Thursday, 30 December 2021

Computers I Have Known - Part 4

For the final instalment of my Computers I Have Known series, a fun distraction from the 2021 dumpster fire, I present my first ever "work computer", the Hewlett-Packard PA-RISC 9000. I was working as a software engineer at a division of Hewlett Packard's network test organisation, writing C code to be executed on test equipment.

This was truly a "tool" of a machine - totally locked down via the Common User Environment, and with very little horsepower onboard beyond what was needed to bring up XWindows, my 21" screen typically consisted of myriad XTerm windows running Telnet sessions into gcc and/or vim on various servers and target boxes.

It was that anonymous that I don't even know what model it was, nor how much RAM or disk capacity it had. But some Googling makes me think it was probably a Series 700 model, most likely a 712:

This is pretty-much exactly how mine looked (even the 4033A monitor designation rings a bell) - we'd sit them vertically for the simple reason that they looked less obviously-PC-like, and thus weirder, and thus cooler...

I'm shocked now reading how much these things cost - $USD8000 or so in 1994 dollars is a lot - but I guess being in a division of Hewlett Packard we'd have been getting them essentially free.

Alongside this workstation, my desk at the time would have had a black HP 14" (Omnibook?) Windows 2000 laptop, with a wired 10/100 Ethernet card sitting in its PCMCIA slot. The laptop would also have been tightly locked-down with a common operating environment and would really only be used for email, web browsing and opening Office documents. I would suspend the PC at the end of each day by shutting its lid, but the HP-UX box would stay permanently powered-on; it took *forever* to boot up.

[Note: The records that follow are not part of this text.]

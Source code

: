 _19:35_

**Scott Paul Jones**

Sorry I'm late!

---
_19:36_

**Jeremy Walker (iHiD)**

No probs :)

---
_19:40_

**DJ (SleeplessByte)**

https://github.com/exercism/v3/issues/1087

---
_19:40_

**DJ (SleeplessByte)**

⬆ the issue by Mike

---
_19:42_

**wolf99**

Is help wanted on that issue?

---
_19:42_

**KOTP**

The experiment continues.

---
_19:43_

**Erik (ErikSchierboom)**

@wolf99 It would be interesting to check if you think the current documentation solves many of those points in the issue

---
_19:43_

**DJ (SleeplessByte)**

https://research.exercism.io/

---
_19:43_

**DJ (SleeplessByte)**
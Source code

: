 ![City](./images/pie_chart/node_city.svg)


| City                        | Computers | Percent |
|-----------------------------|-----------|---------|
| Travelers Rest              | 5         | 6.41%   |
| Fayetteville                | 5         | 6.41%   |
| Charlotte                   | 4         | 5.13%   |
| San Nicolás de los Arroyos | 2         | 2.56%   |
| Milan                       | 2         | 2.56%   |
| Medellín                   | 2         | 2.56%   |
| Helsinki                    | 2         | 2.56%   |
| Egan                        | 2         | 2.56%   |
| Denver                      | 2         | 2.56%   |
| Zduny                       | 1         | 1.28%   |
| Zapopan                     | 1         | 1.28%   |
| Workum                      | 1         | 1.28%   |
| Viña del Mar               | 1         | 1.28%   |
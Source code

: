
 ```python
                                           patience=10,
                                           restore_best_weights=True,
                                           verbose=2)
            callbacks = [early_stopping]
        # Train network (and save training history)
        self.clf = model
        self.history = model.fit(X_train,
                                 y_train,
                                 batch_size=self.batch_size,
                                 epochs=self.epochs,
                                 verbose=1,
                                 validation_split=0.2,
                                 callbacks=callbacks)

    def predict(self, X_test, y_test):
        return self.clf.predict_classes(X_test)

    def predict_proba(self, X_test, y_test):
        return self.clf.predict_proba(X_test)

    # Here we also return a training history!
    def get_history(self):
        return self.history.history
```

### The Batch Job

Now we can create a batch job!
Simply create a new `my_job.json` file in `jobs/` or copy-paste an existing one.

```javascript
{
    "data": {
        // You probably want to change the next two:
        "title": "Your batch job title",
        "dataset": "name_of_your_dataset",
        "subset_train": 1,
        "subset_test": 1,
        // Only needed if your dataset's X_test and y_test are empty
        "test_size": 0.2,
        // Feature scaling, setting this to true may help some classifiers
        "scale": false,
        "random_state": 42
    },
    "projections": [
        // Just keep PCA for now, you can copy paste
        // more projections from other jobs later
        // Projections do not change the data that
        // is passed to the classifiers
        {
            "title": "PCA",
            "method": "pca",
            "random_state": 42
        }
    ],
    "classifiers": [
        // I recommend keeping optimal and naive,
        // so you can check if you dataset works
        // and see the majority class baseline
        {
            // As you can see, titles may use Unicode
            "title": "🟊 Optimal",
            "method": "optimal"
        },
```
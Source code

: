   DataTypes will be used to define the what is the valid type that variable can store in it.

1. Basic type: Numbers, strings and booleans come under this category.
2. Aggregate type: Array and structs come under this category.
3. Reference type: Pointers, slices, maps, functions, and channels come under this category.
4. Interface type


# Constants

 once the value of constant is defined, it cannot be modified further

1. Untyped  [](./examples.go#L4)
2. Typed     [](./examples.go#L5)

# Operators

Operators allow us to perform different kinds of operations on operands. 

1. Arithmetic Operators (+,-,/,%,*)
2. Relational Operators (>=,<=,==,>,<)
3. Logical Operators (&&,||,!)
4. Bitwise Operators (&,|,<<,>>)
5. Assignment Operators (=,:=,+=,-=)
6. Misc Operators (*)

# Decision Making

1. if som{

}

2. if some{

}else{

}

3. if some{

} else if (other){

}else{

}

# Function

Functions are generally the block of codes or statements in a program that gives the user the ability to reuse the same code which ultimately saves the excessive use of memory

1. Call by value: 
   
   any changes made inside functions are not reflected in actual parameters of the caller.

[HP 46011A keyboard image from deskthority.net]

I still recall being weirdly fond and proud of this machine, with its odd not-quite-a-PC keyboard and enormous (for the time) screen. Having come straight from a UNIX-heavy computer science/engineering university course, it was awesome to actually have my own UNIX workstation, and I customised whatever I was able to in terms of window management and the shell startup files to optimise it to my tastes.

It was no SGI Indy but it was mine, it didn't cost me anything, and it allowed me to earn income converting coffee into code. So it was cool.